I would never recommend topping a tree. This will encourage a bushy,
weak-limbed growth habit which I find very unattractive. As with any tree,
I recommend envisioning the tree when it is mature and seeing if the mature
tree fits the space (also taking into account overhead power lines and
overhanging branches). If the tree doesn't match the space, plant a
different variety that will. Don't try to force a tree into something that
Yeah, I've heard about the Texas sun in the summer (and learning how to
drive a car with two fingers because of the heat). LOL....
The Tri-Colored Beech tree at my local nursery is available in a Ball &
Burlap at about 8 to 10 feet tall. I know that this tree may reach 50
feet tall, but is THIS SIZE something to consider with the over-all
height/out-come of it's mature size?... in other words should I look for
a 5 or 7 gallon container size tree?
When removing the OLD Red Bud, I dug down about 18 inches and then cut
the root/tree with a chainsaw at this level... the new tree will go in
the same location.
I also understand about your comment with the watering deep (much like
when watering grass to encourage root growth).
However, I'm a little confused about the "Raised Beds"... I've never
had a raise bed within my landscape. If I raise the height of the
tree, will I get MORE root growth. Please don't don't get me wrong,
because I really think this tree will look great in my front yard...
Thanks for you input!
Ball & Burlap trees are just as good as container grown ones. My reasonings
for buying smaller sized trees are basically threefold.
1) Most importantly, I would never buy a tree that needed to be staked.
Young trees need to sway in the wind because it encourages strength and size
at the base of the trunk and it also encourages root growth. I've planted
dozens of 5 gal trees and never had to stake one of them.
2) The smaller a tree is at planting, the better it is about getting over
transplant shock. Larger trees are more likely to die after transplant and
even if they live may take several years before they start actively growing
again. Within 3 years or so the smaller trees I plant will overtake a tree
which was much larger at transplant. 3 years ago I planted several trees
which were little more than sticks. Today most of them have 5" calipers and
one has a 6" caliper. At least 5 years ago the developer of my edition
planted dozens of trees with a 3" caliper. Today the largest one has about
a 4" caliper. So my trees have bypassed the developer's trees in growth,
despite starting out much smaller and having a 2 year deficit.

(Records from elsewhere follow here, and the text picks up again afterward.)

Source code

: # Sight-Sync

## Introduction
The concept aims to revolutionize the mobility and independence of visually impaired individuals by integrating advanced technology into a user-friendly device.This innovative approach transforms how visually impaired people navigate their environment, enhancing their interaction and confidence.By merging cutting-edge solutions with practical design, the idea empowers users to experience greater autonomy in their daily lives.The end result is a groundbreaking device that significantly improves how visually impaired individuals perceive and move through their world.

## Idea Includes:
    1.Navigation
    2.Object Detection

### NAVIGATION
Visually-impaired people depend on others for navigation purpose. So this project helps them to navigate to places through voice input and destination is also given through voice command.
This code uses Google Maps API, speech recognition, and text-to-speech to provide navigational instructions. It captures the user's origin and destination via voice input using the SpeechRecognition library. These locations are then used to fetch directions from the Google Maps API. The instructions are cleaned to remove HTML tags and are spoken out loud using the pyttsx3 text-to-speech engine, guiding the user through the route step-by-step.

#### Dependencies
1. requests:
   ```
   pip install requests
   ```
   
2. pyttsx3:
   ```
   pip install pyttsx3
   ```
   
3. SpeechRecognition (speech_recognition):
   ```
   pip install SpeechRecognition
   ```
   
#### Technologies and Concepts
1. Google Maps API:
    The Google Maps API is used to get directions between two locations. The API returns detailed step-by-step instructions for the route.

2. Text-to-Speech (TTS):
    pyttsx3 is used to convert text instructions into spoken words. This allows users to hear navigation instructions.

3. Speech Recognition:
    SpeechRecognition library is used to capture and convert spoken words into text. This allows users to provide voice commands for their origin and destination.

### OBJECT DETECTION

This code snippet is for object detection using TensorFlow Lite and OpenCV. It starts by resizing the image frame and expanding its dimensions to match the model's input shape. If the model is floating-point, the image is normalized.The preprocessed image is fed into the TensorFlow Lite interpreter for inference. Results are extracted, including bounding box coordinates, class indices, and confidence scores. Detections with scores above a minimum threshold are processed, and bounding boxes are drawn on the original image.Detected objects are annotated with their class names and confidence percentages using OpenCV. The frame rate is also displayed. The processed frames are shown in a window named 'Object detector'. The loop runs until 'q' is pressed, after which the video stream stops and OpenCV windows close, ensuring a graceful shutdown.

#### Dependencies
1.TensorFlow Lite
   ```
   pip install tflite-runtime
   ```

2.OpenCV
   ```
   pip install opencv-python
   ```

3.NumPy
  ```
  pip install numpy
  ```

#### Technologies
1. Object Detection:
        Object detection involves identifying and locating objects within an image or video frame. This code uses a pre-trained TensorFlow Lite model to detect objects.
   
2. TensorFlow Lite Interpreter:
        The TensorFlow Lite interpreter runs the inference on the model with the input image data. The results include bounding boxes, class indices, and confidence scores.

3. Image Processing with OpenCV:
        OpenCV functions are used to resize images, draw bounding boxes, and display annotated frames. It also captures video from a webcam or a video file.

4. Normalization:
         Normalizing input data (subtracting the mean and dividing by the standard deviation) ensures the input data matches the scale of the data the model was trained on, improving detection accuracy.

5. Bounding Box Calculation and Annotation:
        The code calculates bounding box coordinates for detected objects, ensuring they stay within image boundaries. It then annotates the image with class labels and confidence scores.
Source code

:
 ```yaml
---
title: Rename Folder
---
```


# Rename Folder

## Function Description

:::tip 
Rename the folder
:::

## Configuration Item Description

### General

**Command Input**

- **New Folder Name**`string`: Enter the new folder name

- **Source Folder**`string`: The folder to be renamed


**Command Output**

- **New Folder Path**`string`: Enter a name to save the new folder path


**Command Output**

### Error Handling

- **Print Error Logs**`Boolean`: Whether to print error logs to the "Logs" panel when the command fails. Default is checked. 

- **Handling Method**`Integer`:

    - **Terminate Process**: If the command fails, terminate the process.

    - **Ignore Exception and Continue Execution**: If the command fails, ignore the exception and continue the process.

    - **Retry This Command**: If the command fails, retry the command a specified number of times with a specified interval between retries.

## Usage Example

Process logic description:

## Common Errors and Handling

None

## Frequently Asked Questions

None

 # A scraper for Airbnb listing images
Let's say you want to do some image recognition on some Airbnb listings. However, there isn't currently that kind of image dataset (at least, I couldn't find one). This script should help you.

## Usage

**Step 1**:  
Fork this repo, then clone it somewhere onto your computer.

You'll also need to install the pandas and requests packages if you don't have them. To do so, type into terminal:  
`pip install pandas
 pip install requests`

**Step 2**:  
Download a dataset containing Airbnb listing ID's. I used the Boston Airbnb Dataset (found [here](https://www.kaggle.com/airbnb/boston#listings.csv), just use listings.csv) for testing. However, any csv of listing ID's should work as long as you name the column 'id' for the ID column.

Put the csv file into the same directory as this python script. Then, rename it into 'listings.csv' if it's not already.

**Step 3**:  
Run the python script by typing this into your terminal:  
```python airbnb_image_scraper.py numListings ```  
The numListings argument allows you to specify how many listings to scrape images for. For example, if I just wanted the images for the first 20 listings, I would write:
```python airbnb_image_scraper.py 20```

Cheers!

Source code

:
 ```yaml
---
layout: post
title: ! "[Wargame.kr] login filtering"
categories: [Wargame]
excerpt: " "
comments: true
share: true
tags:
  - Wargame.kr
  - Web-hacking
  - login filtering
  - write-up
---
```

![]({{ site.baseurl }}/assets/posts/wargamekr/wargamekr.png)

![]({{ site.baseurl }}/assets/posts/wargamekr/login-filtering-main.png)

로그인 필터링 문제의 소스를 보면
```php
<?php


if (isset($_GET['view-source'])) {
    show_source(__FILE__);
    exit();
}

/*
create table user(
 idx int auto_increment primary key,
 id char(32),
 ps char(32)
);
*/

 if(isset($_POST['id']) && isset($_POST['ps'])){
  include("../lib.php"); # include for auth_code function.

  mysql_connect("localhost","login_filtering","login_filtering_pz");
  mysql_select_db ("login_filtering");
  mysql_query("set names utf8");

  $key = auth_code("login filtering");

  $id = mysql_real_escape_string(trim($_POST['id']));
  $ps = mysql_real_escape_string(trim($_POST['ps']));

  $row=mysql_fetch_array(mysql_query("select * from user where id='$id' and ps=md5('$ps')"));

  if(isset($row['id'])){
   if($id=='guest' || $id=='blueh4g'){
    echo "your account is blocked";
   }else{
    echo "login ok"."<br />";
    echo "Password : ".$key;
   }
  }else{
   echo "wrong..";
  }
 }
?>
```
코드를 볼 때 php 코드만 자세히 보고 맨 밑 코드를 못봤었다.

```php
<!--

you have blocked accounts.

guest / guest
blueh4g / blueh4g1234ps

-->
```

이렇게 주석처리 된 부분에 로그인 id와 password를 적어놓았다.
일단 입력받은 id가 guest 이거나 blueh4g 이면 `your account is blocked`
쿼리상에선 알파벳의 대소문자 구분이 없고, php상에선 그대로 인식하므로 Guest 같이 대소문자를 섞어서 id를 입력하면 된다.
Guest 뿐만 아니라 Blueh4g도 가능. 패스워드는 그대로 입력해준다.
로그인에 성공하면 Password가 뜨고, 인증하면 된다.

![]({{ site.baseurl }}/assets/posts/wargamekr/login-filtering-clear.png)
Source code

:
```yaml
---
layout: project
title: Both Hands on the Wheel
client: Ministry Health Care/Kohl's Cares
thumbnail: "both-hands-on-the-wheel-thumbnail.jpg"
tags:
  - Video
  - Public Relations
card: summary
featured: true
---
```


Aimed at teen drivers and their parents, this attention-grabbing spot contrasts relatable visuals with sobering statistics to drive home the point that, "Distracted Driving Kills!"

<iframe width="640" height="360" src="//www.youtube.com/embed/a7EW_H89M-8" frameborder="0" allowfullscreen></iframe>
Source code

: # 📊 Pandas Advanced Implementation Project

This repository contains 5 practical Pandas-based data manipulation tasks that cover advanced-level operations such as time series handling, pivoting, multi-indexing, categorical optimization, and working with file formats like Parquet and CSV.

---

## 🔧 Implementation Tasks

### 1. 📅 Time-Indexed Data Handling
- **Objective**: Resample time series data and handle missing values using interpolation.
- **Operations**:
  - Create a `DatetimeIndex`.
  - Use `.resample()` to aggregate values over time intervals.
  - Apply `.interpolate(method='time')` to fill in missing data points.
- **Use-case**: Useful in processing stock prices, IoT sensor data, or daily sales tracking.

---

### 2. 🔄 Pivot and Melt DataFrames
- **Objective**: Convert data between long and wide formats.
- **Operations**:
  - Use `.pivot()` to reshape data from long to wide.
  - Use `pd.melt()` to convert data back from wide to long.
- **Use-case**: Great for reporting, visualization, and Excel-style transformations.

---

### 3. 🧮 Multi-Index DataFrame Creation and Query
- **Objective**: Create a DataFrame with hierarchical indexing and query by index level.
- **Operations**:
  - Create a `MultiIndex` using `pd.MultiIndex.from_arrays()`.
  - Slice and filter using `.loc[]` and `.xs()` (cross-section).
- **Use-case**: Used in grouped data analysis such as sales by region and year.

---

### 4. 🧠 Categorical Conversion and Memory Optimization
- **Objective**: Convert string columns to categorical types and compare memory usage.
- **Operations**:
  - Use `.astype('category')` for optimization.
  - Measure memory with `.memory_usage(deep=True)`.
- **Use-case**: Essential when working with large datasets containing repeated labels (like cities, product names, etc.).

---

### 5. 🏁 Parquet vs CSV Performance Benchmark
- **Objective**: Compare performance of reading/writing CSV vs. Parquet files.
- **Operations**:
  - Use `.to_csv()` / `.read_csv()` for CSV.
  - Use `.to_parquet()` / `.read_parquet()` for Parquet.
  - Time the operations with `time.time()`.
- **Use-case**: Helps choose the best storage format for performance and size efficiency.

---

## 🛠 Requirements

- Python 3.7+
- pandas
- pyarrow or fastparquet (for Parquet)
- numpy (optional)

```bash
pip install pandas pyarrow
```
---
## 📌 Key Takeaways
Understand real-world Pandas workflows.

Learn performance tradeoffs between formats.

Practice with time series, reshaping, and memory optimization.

3) Smaller trees are cheaper. If one dies, I'm only out $20 or so vs
hundreds of dollars I could pay for a tree with just a 3" caliper.
The root growth will probably be the same either way, unless the topsoil you
haul in is much better quality than your existing topsoil. The reason I
suggested a raised bed for a beech tree was if you do get surface roots,
you'll have more options for hiding those roots by using bedding plants or
ground covers. Creating a raised bed after the tree is planted is not an
option because it will probably kill the tree.